[Work required] Where the records below show a line containing "racional asistido por", start copying; end with the line containing "posibles proteínas alternativas", and copy it too.

[Dataset content]
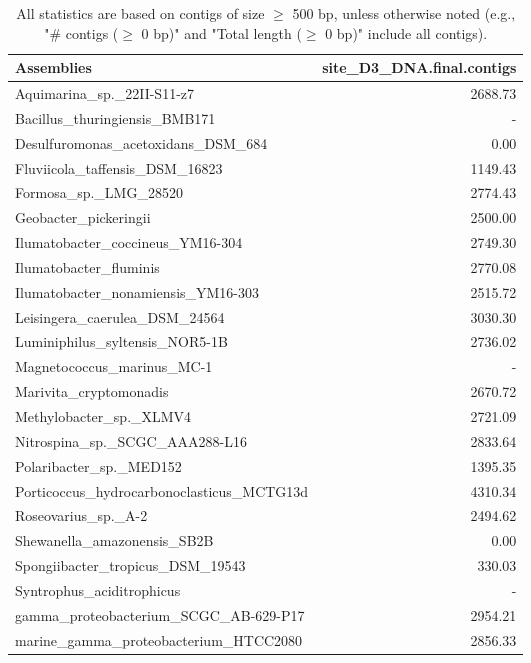 \documentclass[12pt,a4paper]{article}
\begin{document}
\begin{table}[ht]
\begin{center}
\caption{All statistics are based on contigs of size $\geq$ 500 bp, unless otherwise noted (e.g., "\# contigs ($\geq$ 0 bp)" and "Total length ($\geq$ 0 bp)" include all contigs).}
\begin{tabular}{|l*{1}{|r}|}
\hline
Assemblies & site\_D3\_DNA.final.contigs \\ \hline
Aquimarina\_sp.\_22II-S11-z7 & 2688.73 \\ \hline
Bacillus\_thuringiensis\_BMB171 & - \\ \hline
Desulfuromonas\_acetoxidans\_DSM\_684 & 0.00 \\ \hline
Fluviicola\_taffensis\_DSM\_16823 & 1149.43 \\ \hline
Formosa\_sp.\_LMG\_28520 & 2774.43 \\ \hline
Geobacter\_pickeringii & 2500.00 \\ \hline
Ilumatobacter\_coccineus\_YM16-304 & 2749.30 \\ \hline
Ilumatobacter\_fluminis & 2770.08 \\ \hline
Ilumatobacter\_nonamiensis\_YM16-303 & 2515.72 \\ \hline
Leisingera\_caerulea\_DSM\_24564 & 3030.30 \\ \hline
Luminiphilus\_syltensis\_NOR5-1B & 2736.02 \\ \hline
Magnetococcus\_marinus\_MC-1 & - \\ \hline
Marivita\_cryptomonadis & 2670.72 \\ \hline
Methylobacter\_sp.\_XLMV4 & 2721.09 \\ \hline
Nitrospina\_sp.\_SCGC\_AAA288-L16 & 2833.64 \\ \hline
Polaribacter\_sp.\_MED152 & 1395.35 \\ \hline
Porticoccus\_hydrocarbonoclasticus\_MCTG13d & 4310.34 \\ \hline
Roseovarius\_sp.\_A-2 & 2494.62 \\ \hline
Shewanella\_amazonensis\_SB2B & 0.00 \\ \hline
Spongiibacter\_tropicus\_DSM\_19543 & 330.03 \\ \hline
Syntrophus\_aciditrophicus & - \\ \hline
gamma\_proteobacterium\_SCGC\_AB-629-P17 & 2954.21 \\ \hline
marine\_gamma\_proteobacterium\_HTCC2080 & 2856.33 \\ \hline
\end{tabular}
\end{center}
\end{table}
\end{document}
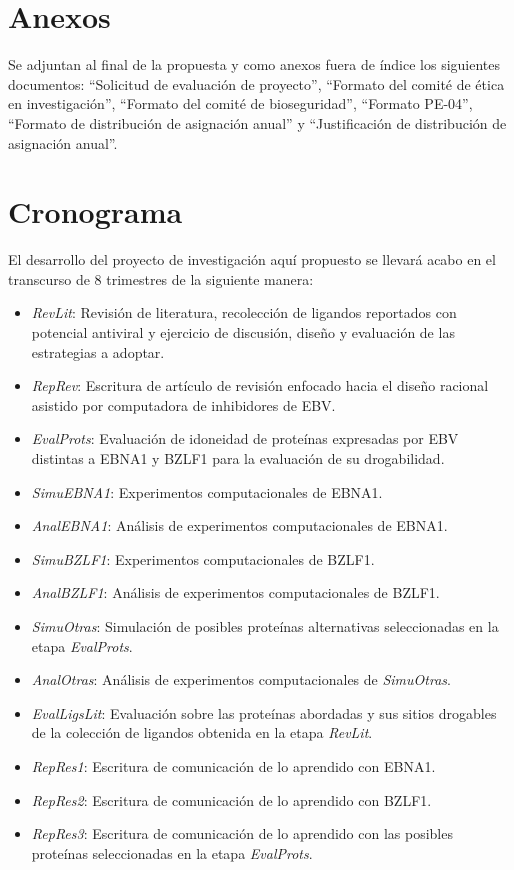 \documentclass[11pt,letterpaper,titlepage]{article} %
\begin{document}
\section{Anexos}

Se adjuntan al final de la propuesta y como anexos fuera de índice los
siguientes documentos: ``Solicitud de evaluación de proyecto'', ``Formato del
comité de ética en investigación'', ``Formato del comité de bioseguridad'',
``Formato PE-04'', ``Formato de distribución de asignación anual'' y
``Justificación de distribución de asignación anual''.

\section{Cronograma}

El desarrollo del proyecto de investigación aquí propuesto se llevará acabo en
el transcurso de 8 trimestres de la siguiente manera:

\begin{itemize}
\item \emph{RevLit}: Revisión de literatura, recolección de ligandos reportados
  con potencial antiviral y ejercicio de discusión, diseño y evaluación de las
  estrategias a adoptar.
	\item \emph{RepRev}: Escritura de artículo de revisión enfocado hacia el diseño
    racional asistido por computadora de inhibidores de EBV.
	\item \emph{EvalProts}: Evaluación de idoneidad de proteínas expresadas por
    EBV distintas a EBNA1 y BZLF1 para la evaluación de su drogabilidad.
	\item \emph{SimuEBNA1}: Experimentos computacionales de EBNA1. 
	\item \emph{AnalEBNA1}: Análisis de experimentos computacionales de EBNA1.
	\item \emph{SimuBZLF1}: Experimentos computacionales de BZLF1.
	\item \emph{AnalBZLF1}: Análisis de experimentos computacionales de BZLF1. 
	\item \emph{SimuOtras}: Simulación de posibles proteínas alternativas
    seleccionadas en la etapa \emph{EvalProts}.
	\item \emph{AnalOtras}: Análisis de experimentos computacionales de \emph{SimuOtras}.
	\item \emph{EvalLigsLit}: Evaluación sobre las proteínas abordadas y sus
    sitios drogables de la colección de ligandos obtenida en la etapa \emph{RevLit}.
	\item \emph{RepRes1}: Escritura de comunicación de lo aprendido con EBNA1.
	\item \emph{RepRes2}: Escritura de comunicación de lo aprendido con BZLF1.
	\item \emph{RepRes3}: Escritura de comunicación de lo aprendido con las
    posibles proteínas seleccionadas en la etapa \emph{EvalProts}.
  \end{itemize}
  
\end{document}
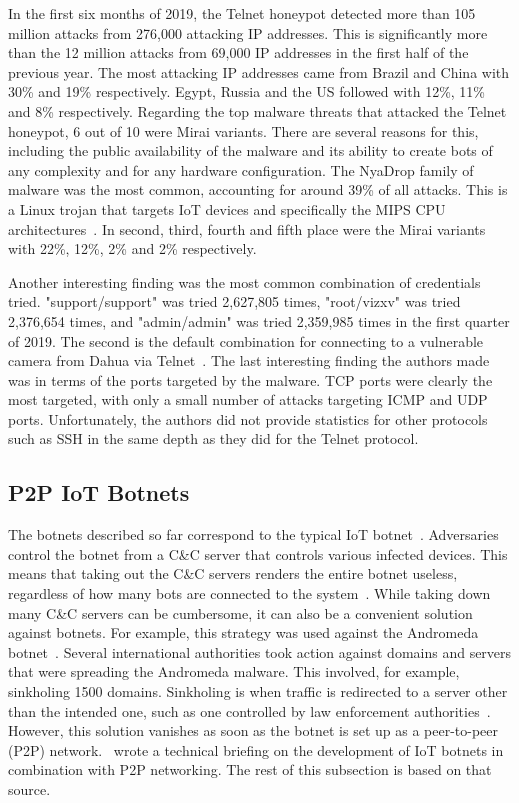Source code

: In the first six months of 2019, the Telnet honeypot detected more than 105 million attacks from 276,000 attacking IP addresses. This is significantly more than the 12 million attacks from 69,000 IP addresses in the first half of the previous year. The most attacking IP addresses came from Brazil and China with 30\% and 19\% respectively. Egypt, Russia and the US followed with 12\%, 11\% and 8\% respectively. Regarding the top malware threats that attacked the Telnet honeypot, 6 out of 10 were Mirai variants. There are several reasons for this, including the public availability of the malware and its ability to create bots of any complexity and for any hardware configuration. The NyaDrop family of malware was the most common, accounting for around 39\% of all attacks. This is a Linux trojan that targets IoT devices and specifically the MIPS CPU architectures~\cite{website:comodoAntivirus}. In second, third, fourth and fifth place were the Mirai variants with 22\%, 12\%, 2\% and 2\% respectively. 

Another interesting finding was the most common combination of credentials tried. "support/support" was tried 2,627,805 times, "root/vizxv" was tried 2,376,654 times, and "admin/admin" was tried 2,359,985 times in the first quarter of 2019. The second is the default combination for connecting to a vulnerable camera from Dahua via Telnet~\cite{website:dahuaDefault}. The last interesting finding the authors made was in terms of the ports targeted by the malware. TCP ports were clearly the most targeted, with only a small number of attacks targeting ICMP and UDP ports. Unfortunately, the authors did not provide statistics for other protocols such as SSH in the same depth as they did for the Telnet protocol.  


\subsection{P2P IoT Botnets} \label{subsection:P2PIoTBotnets}
The botnets described so far correspond to the typical IoT botnet~\cite{website:trendmicroTheFuture}. Adversaries control the botnet from a C\&C server that controls various infected devices. This means that taking out the C\&C servers renders the entire botnet useless, regardless of how many bots are connected to the system~\cite{website:trendmicroTheFuture}. While taking down many C\&C servers can be cumbersome, it can also be a convenient solution against botnets. For example, this strategy was used against the Andromeda botnet~\cite{website:europol}. Several international authorities took action against domains and servers that were spreading the Andromeda malware. This involved, for example, sinkholing  1500 domains. Sinkholing is when traffic is redirected to a server other than the intended one, such as one controlled by law enforcement authorities~\cite{website:europol}. 
However, this solution vanishes as soon as the botnet is set up as a peer-to-peer (P2P) network.~\cite{website:trendMicroUncleanable} wrote a technical briefing on the development of IoT botnets in combination with P2P networking. The rest of this subsection is based on that source.

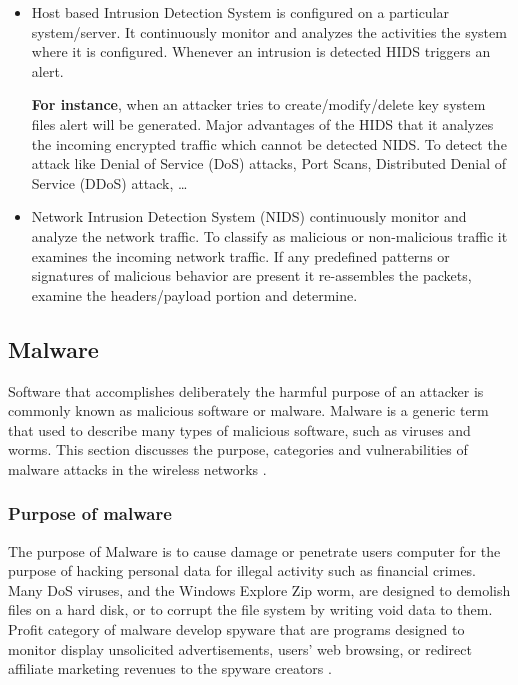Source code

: \documentclass{ijitcs}
\begin{document}
\begin{itemize}
    \item  Host based Intrusion Detection System is configured on a particular system/server. It continuously monitor and analyzes the activities the system where it is configured. Whenever an intrusion is detected HIDS triggers an alert.
    
  \textbf{For instance}, when an attacker tries to create/modify/delete key system files alert will be generated. Major advantages of the HIDS that it analyzes the incoming encrypted traffic which cannot be detected NIDS. To detect the attack like Denial of Service (DoS) attacks, Port Scans, Distributed Denial of Service (DDoS) attack, \dots
  
    \item    Network Intrusion Detection System (NIDS) continuously monitor and analyze the network traffic. To classify as malicious or non-malicious traffic it examines the incoming network traffic. If any predefined patterns or signatures of malicious behavior are present it re-assembles the packets, examine the headers/payload portion and determine.
\end{itemize}

\subsection{Malware}
Software that accomplishes deliberately the harmful purpose of an attacker is commonly known as malicious software or malware. Malware is a generic term that
used to describe many types of malicious software, such as viruses and worms.
This section discusses the purpose, categories and vulnerabilities of malware attacks in the wireless networks \cite{divya2013survey}.
\subsubsection{Purpose of malware}
The purpose of Malware is to cause damage or penetrate users computer for the purpose of hacking personal data for illegal activity such as financial crimes. Many DoS viruses, and the
Windows Explore Zip worm, are designed to demolish files on a hard disk, or to corrupt the file system by writing void data to them. Profit category of malware develop spyware that are programs designed to monitor display unsolicited advertisements, users' web browsing, or
redirect affiliate marketing revenues to the spyware creators  \cite{divya2013survey}.
\end{document}
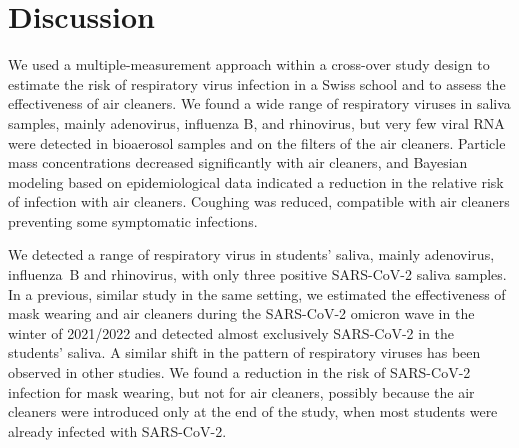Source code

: \documentclass[fleqn,11pt]{wlscirep}
\begin{document}
\section*{Discussion}


We used a multiple-measurement approach within a cross-over study design to estimate the risk of respiratory virus infection in a Swiss school and to assess the effectiveness of air cleaners. We found a wide range of respiratory viruses in saliva samples, mainly adenovirus, influenza B, and rhinovirus, but very few viral RNA were detected in bioaerosol samples and on the filters of the air cleaners. Particle mass concentrations decreased significantly with air cleaners, and Bayesian modeling based on epidemiological data indicated a reduction in the relative risk of infection with air cleaners. Coughing was reduced, compatible with air cleaners preventing some symptomatic infections.


We detected a range of respiratory virus in students' saliva, mainly adenovirus, influenza~B and rhinovirus, with only three positive SARS-CoV-2 saliva samples. In a previous, similar study in the same setting, we estimated the effectiveness of mask wearing and air cleaners during the SARS-CoV-2 omicron wave in the winter of 2021/2022 and detected almost exclusively SARS-CoV-2 in the students' saliva.\cite{Banholzer2023PLoSMed} A similar shift in the pattern of respiratory viruses has been observed in other studies.\cite{Nygaard2023Lancet,Sauteur2022EuroSurv} We found a reduction in the risk of SARS-CoV-2 infection for mask wearing, but not for air cleaners, possibly because the air cleaners were introduced only at the end of the study, when most students were already infected with SARS-CoV-2. 

\end{document}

[Written response]
    racional asistido por computadora de inhibidores de EBV.
	\item \emph{EvalProts}: Evaluación de idoneidad de proteínas expresadas por
    EBV distintas a EBNA1 y BZLF1 para la evaluación de su drogabilidad.
	\item \emph{SimuEBNA1}: Experimentos computacionales de EBNA1. 
	\item \emph{AnalEBNA1}: Análisis de experimentos computacionales de EBNA1.
	\item \emph{SimuBZLF1}: Experimentos computacionales de BZLF1.
	\item \emph{AnalBZLF1}: Análisis de experimentos computacionales de BZLF1. 
	\item \emph{SimuOtras}: Simulación de posibles proteínas alternativas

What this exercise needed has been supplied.